WHAT YOU WILL DO
In the listing below, find every line containing "mathbf" and copy it out.

SUPPLIED MATERIAL
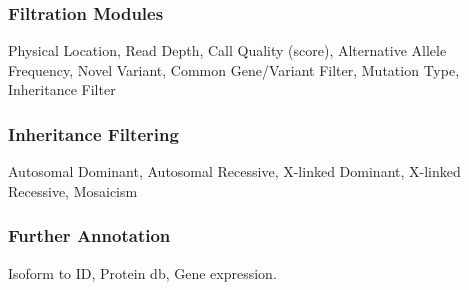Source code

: 

\subsubsection{Filtration Modules}


Physical Location, Read Depth, Call Quality (score), Alternative Allele Frequency, Novel Variant, Common Gene/Variant Filter, Mutation Type, Inheritance Filter

\subsubsection{Inheritance Filtering}

Autosomal Dominant, Autosomal Recessive, X-linked Dominant, X-linked Recessive, Mosaicism


\subsubsection{Further Annotation}

Isoform to ID, Protein db, Gene expression.
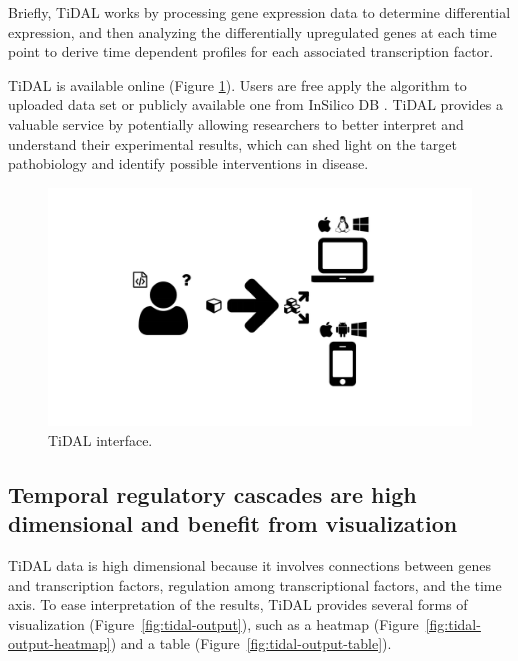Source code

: Briefly, TiDAL works by processing gene expression data to determine differential expression, and then analyzing the differentially upregulated genes at each time point to derive time dependent profiles for each associated transcription factor.

TiDAL is available online (Figure \ref{fig:tidal-landing}). 
Users are free apply the algorithm to uploaded data set or publicly available one from InSilico DB \autocite{coletta2012insilico}.
TiDAL provides a valuable service by potentially allowing researchers to better interpret and understand their experimental results, which can shed light on the target pathobiology and identify possible interventions in disease.

\begin{figure}
  \centering
  \includegraphics[width=\textwidth, page=17, trim=0.37cm .65cm 0.37cm 0.3cm, clip=true]{images/Figures.pdf}
  \caption{TiDAL interface.}
  \label{fig:tidal-landing}
\end{figure}







\subsection{Temporal regulatory cascades are high dimensional and benefit from visualization}

TiDAL data is high dimensional because it involves connections between genes  and transcription factors, regulation among transcriptional factors, and the time axis.
To ease interpretation of the results, TiDAL provides several forms of visualization (Figure~\ref{fig:tidal-output}), such as a heatmap (Figure~\ref{fig:tidal-output-heatmap}) and a table (Figure~\ref{fig:tidal-output-table}).

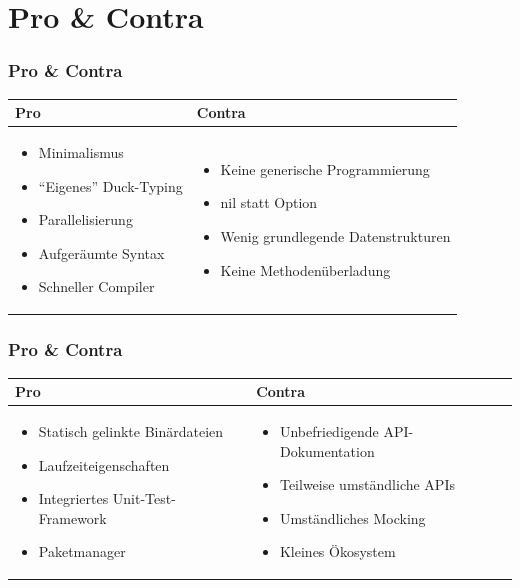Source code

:\documentclass{beamer}
\begin{document}
\section{Pro \& Contra}
\begin{frame}
\frametitle{Pro \& Contra}

\begin{tabular}{p{5cm} | p{5.5cm}}
\textbf{Pro} & \textbf{Contra} \\ \hline
\begin{itemize}
\setlength{\itemsep}{20pt}
\item Minimalismus
\item ``Eigenes'' Duck-Typing
\item Parallelisierung
\item Aufger\"aumte Syntax
\item Schneller Compiler
\end{itemize}
&
\begin{itemize}
\setlength{\itemsep}{20pt}
\item Keine generische Programmierung
\item nil statt Option
\item Wenig grundlegende Datenstrukturen
\item Keine Methodenüberladung
\end{itemize}
\\
\end{tabular}

\end{frame}

\begin{frame}
\frametitle{Pro \& Contra}

\begin{tabular}{p{5cm} | p{5.5cm}}
\textbf{Pro} & \textbf{Contra} \\ \hline
\begin{itemize}
\setlength{\itemsep}{20pt}
\item Statisch gelinkte Binärdateien
\item Laufzeiteigenschaften
\item Integriertes Unit-Test-Framework
\item Paketmanager
\end{itemize}
&
\begin{itemize}
\setlength{\itemsep}{20pt}
\item Unbefriedigende API-Dokumentation
\item Teilweise umständliche APIs
\item Umst\"andliches Mocking
\item Kleines \"Okosystem
\end{itemize}
\\
\end{tabular}

\end{frame}
\end{document}
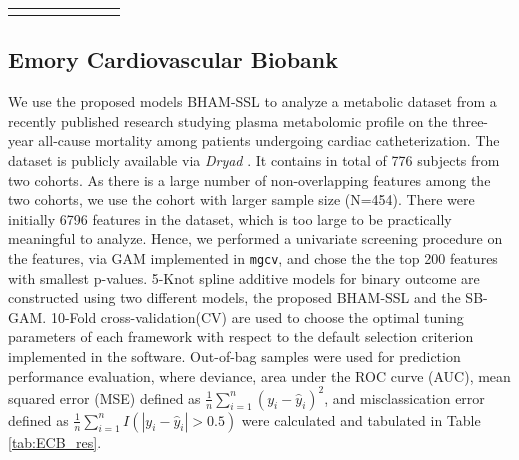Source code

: \documentclass[AMA,STIX1COL,]{WileyNJD-v2}
\begin{document}
\begin{longtable}[c]{|p{0.75in}|p{0.75in}|p{0.75in}|p{0.75in}|p{0.75in}|p{0.75in}|p{0.75in}}
\noalign{\global\setlength{\arrayrulewidth}{2pt}}\arrayrulecolor[HTML]{666666}\cline{1-7}



\end{longtable}

\hypertarget{emory-cardiovascular-biobank}{%
\subsection{Emory Cardiovascular
Biobank}\label{emory-cardiovascular-biobank}}

We use the proposed models BHAM-SSL to analyze a metabolic dataset from
a recently published research \citep{Mehta2020} studying plasma
metabolomic profile on the three-year all-cause mortality among patients
undergoing cardiac catheterization. The dataset is publicly available
via \textit{Dryad} \citep{Mehta2020_data}. It contains in total of 776
subjects from two cohorts. As there is a large number of non-overlapping
features among the two cohorts, we use the cohort with larger sample
size (N=454). There were initially 6796 features in the dataset, which
is too large to be practically meaningful to analyze. Hence, we
performed a univariate screening procedure on the features, via GAM
implemented in \texttt{mgcv}, and chose the the top 200 features with
smallest p-values. 5-Knot spline additive models for binary outcome are
constructed using two different models, the proposed BHAM-SSL and the
SB-GAM. 10-Fold cross-validation(CV) are used to choose the optimal
tuning parameters of each framework with respect to the default
selection criterion implemented in the software. Out-of-bag samples were
used for prediction performance evaluation, where deviance, area under
the ROC curve (AUC), mean squared error (MSE) defined as
\(\frac{1}{n}\sum\limits^{n}_{i=1}(y_i - \hat y_i)^2\), and
misclassication error defined as
\(\frac{1}{n}\sum\limits^{n}_{i=1}I(|y_i - \hat y_i|>0.5)\) were
calculated and tabulated in Table \ref{tab:ECB_res}.

\providecommand{\docline}[3]{\noalign{\global\setlength{\arrayrulewidth}{#1}}\arrayrulecolor[HTML]{#2}\cline{#3}}

\setlength{\tabcolsep}{2pt}

\renewcommand*{\arraystretch}{1.5}
\end{document}

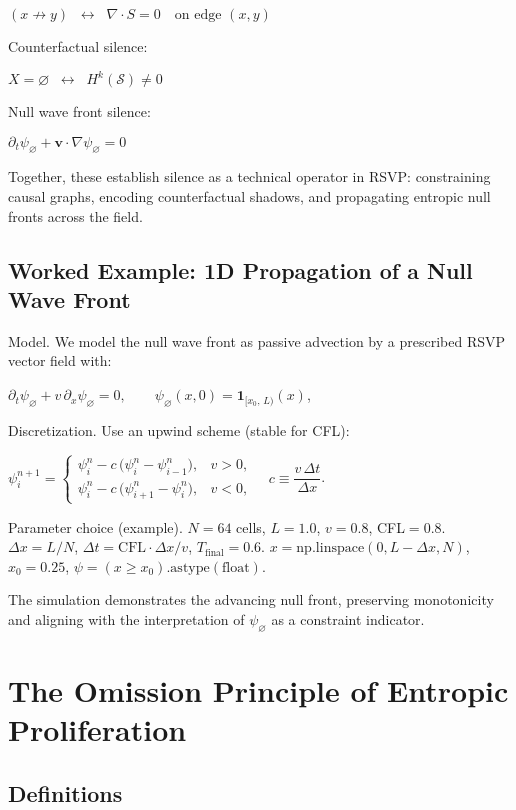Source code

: \documentclass{article}
\begin{document}
$(x \not\to y) \;\; \leftrightarrow \;\; \nabla \cdot S = 0 \quad \text{on edge } (x,y)$

Counterfactual silence:

$X = \varnothing \;\; \leftrightarrow \;\; H^k(\mathcal{S}) \neq 0$

Null wave front silence:

$\partial_t \psi_{\varnothing} + \mathbf{v} \cdot \nabla \psi_{\varnothing} = 0$

Together, these establish silence as a technical operator in RSVP: constraining causal graphs, encoding counterfactual shadows, and propagating entropic null fronts across the field.

\subsection{Worked Example: 1D Propagation of a Null Wave Front}

Model. We model the null wave front as passive advection by a prescribed RSVP vector field with:

$\partial_t \psi_{\varnothing} + v\,\partial_x \psi_{\varnothing} = 0,\qquad
\psi_{\varnothing}(x,0) = \mathbf{1}_{[x_0,\,L)}(x)$,

Discretization. Use an upwind scheme (stable for CFL):

$\psi_i^{n+1} =
\begin{cases}
\psi_i^n - c\,\big(\psi_i^n - \psi_{i-1}^n\big), & v>0,\\[4pt]
\psi_i^n - c\,\big(\psi_{i+1}^n - \psi_i^n\big), & v<0,
\end{cases}
\quad
c \equiv \dfrac{v\,\Delta t}{\Delta x}$.

Parameter choice (example). $N=64$ cells, $L=1.0$, $v=0.8$, CFL$=0.8$. $\Delta x = L / N$, $\Delta t = \mathrm{CFL} \cdot \Delta x / v$, $T_\mathrm{final}=0.6$. $x = \mathrm{np.linspace}(0, L - \Delta x, N)$, $x_0=0.25$, $\psi = (x \geq x_0).\mathrm{astype(float)}$.

The simulation demonstrates the advancing null front, preserving monotonicity and aligning with the interpretation of $\psi_{\varnothing}$ as a constraint indicator.

\section{The Omission Principle of Entropic Proliferation} \label{app:C}

\subsection{Definitions}
\end{document}
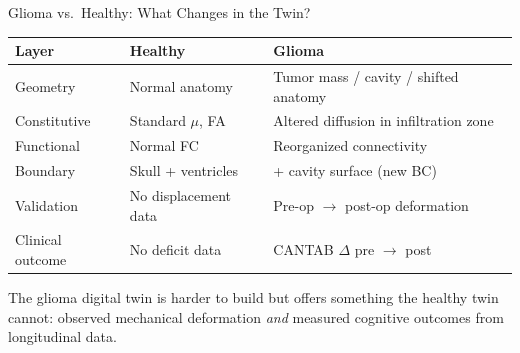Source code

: \begin{frame}{Glioma vs.\ Healthy: What Changes in the Twin?}

  \begin{tabular}{lll}
    \toprule
    \textbf{Layer} & \textbf{Healthy} & \textbf{Glioma} \\
    \midrule
    Geometry & Normal anatomy &
      Tumor mass / cavity / shifted anatomy \\
    Constitutive & Standard $\mu$, FA &
      Altered diffusion in infiltration zone \\
    Functional & Normal FC &
      Reorganized connectivity \\
    Boundary & Skull + ventricles &
      + cavity surface (new BC) \\
    Validation & No displacement data &
      \alert{Pre-op $\to$ post-op deformation} \\
    Clinical outcome & No deficit data &
      \alert{CANTAB $\Delta$ pre $\to$ post} \\
    \bottomrule
  \end{tabular}

  \bigskip

  The glioma digital twin is harder to build but offers something
  the healthy twin cannot: \alert{observed mechanical deformation}
  \emph{and} \alert{measured cognitive outcomes} from longitudinal data.

\end{frame}

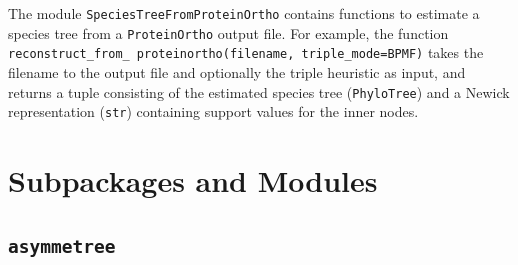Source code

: \documentclass[hidelinks,11pt]{article}
\newcommand{\sq}{\textquotesingle}
\begin{document}
The module \texttt{SpeciesTreeFromProteinOrtho} contains functions to estimate
a species tree from a \texttt{ProteinOrtho} \citep{lechner2011} output file.
For example, the function \texttt{reconstruct\_from\_ proteinortho(filename,
triple\_mode=\sq BPMF\sq)} takes the filename to the output file and optionally
the triple heuristic as input, and returns a tuple consisting of the estimated
species tree (\texttt{PhyloTree}) and a Newick representation (\texttt{str})
containing support values for the inner nodes.




\newpage


\appendix

\section{Subpackages and Modules}\label{apx:package_structure}

\subsection{\texttt{asymmetree}}
\end{document}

FINISHED TASK
$\partial_t \psi_{\varnothing} + \mathbf{v} \cdot \nabla \psi_{\varnothing} = 0$
\psi_{\varnothing}(x,0) = \mathbf{1}_{[x_0,\,L)}(x)$,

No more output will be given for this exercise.